🧊 Gemopus-4-26B-A4B-it · HLWQ Q5 + Expert Offload

HLWQ (Hadamard-Lloyd Weight Quantization) full-stack compression of Jackrong/Gemopus-4-26B-A4B-it — Gemma 4 26B-A4B MoE, 128 experts × top-8, 30 layers, head_dim=256, multimodal (vision encoder preserved).

Pipeline

🎯 Headline

Metric HLWQ Q5 FP16 Baseline
Linear layers 207 × INT4
MoE experts 7,680 × HLWQ Q5 codes BF16
Peak VRAM during quant (A100) 76.9 GB ~54 GB
Download size 16.6 GB 51.6 GB
KV Cache Q3 memory (200 tok) 34.4 MB 49.8 MB
Quality check (greedy 250 tok) ✅ coherent ✅ coherent

Generation quality validated on TCP vs UDP, Python Fibonacci, aurora borealis — all three produce well-structured, technically accurate answers with clean markdown.

📊 Compression

Download size

3.1× smaller than the BF16 baseline. The MoE expert weights — which dominate the model — are stored as 5-bit HLWQ codes with per-block norms. Non-aligned shapes (dense mlp.down_proj in=2112, expert down_proj in=704) keep BF16 precision instead of silently corrupting INT4.

🔬 What got quantized

Layer breakdown

Component Count Treatment
Attention + dense MLP Linear 177 INT4 (torchao, group_size=128, Marlin-native)
Dense MLP down_proj (in=2112) 57 BF16 fallback (non-aligned for group_size=128)
MoE expert slices 7,680 HLWQ Q5 codes (per-expert 2D, saved as bit-packed codes + norms)
Vision encoder 190 BF16 (full quality preserved)
Router (gate projections) 30 BF16 (critical for correct expert selection)

🚀 Consumer-GPU deployment

This checkpoint is HLWQ-codes format. For direct vLLM Marlin deployment on consumer GPUs, use the CompressedTensors sibling:

Consumer GPU VRAM

pip install git+https://github.com/caiovicentino/vllm-expert-offload.git

vllm serve caiovicentino1/Gemopus-4-26B-A4B-it-HLWQ-Q5-CT \
  --moe-expert-cache-size 4 \
  --enforce-eager \
  --language-model-only \
  --max-model-len 4096

moe_expert_cache_size tuning per GPU:

GPU VRAM Recommended cache Expected VRAM usage
RTX 3060 12 GB 2 ~8 GB
RTX 4070 16 GB 3 ~8.2 GB
RTX 4090 24 GB 4 (default) ~8.5 GB
RTX 6000 Ada 48 GB 16 ~11.3 GB
A100 80 GB 128 (full GPU) ~38 GB

Reference throughput: Qwopus-MoE-35B on RTX 4090 with this fork → 37.4 tok/s (1.58× faster than all-experts-on-GPU due to better memory locality).

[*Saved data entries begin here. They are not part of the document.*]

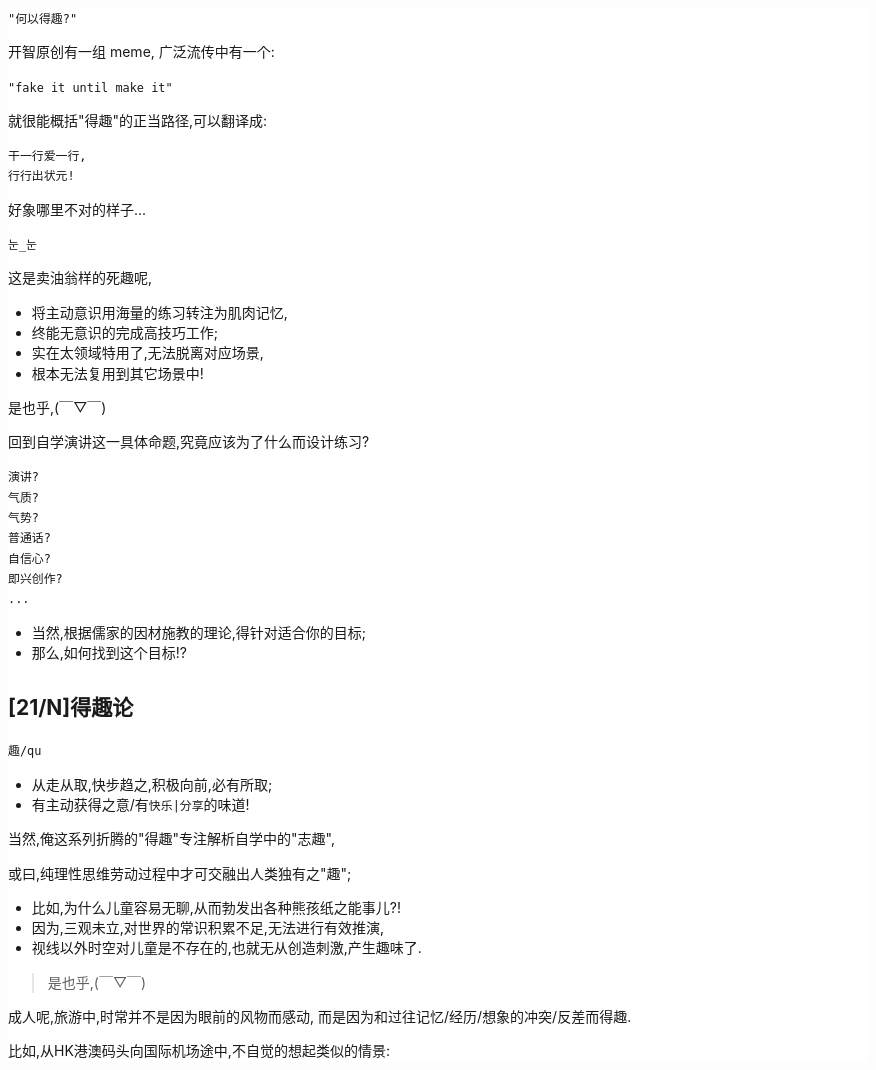     "何以得趣?"

开智原创有一组 meme, 广泛流传中有一个:

    "fake it until make it"

就很能概括"得趣"的正当路径,可以翻译成:

    干一行爱一行,
    行行出状元!

好象哪里不对的样子...

    눈_눈

这是卖油翁样的死趣呢,

- 将主动意识用海量的练习转注为肌肉记忆,
- 终能无意识的完成高技巧工作;
- 实在太领域特用了,无法脱离对应场景,
- 根本无法复用到其它场景中!

是也乎,(￣▽￣) 

回到自学演讲这一具体命题,究竟应该为了什么而设计练习?

    演讲?
    气质?
    气势?
    普通话?
    自信心?
    即兴创作?
    ...

- 当然,根据儒家的因材施教的理论,得针对适合你的目标;
- 那么,如何找到这个目标!?

## [21/N]得趣论

`趣/qu`

- 从走从取,快步趋之,积极向前,必有所取;
- 有主动获得之意/有`快乐|分享`的味道!

当然,俺这系列折腾的"得趣"专注解析自学中的"志趣",

或曰,纯理性思维劳动过程中才可交融出人类独有之"趣";

- 比如,为什么儿童容易无聊,从而勃发出各种熊孩纸之能事儿?!
- 因为,三观未立,对世界的常识积累不足,无法进行有效推演,
- 视线以外时空对儿童是不存在的,也就无从创造刺激,产生趣味了.


> 是也乎,(￣▽￣)

成人呢,旅游中,时常并不是因为眼前的风物而感动,
而是因为和过往记忆/经历/想象的冲突/反差而得趣.

比如,从HK港澳码头向国际机场途中,不自觉的想起类似的情景:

🔁 Quick Start (transformers, A100)

from transformers import AutoModelForCausalLM, AutoProcessor

model = AutoModelForCausalLM.from_pretrained(
    "caiovicentino1/Gemopus-4-26B-A4B-it-HLWQ-Q5",
    device_map="auto",
    trust_remote_code=True,
)
processor = AutoProcessor.from_pretrained("Jackrong/Gemopus-4-26B-A4B-it")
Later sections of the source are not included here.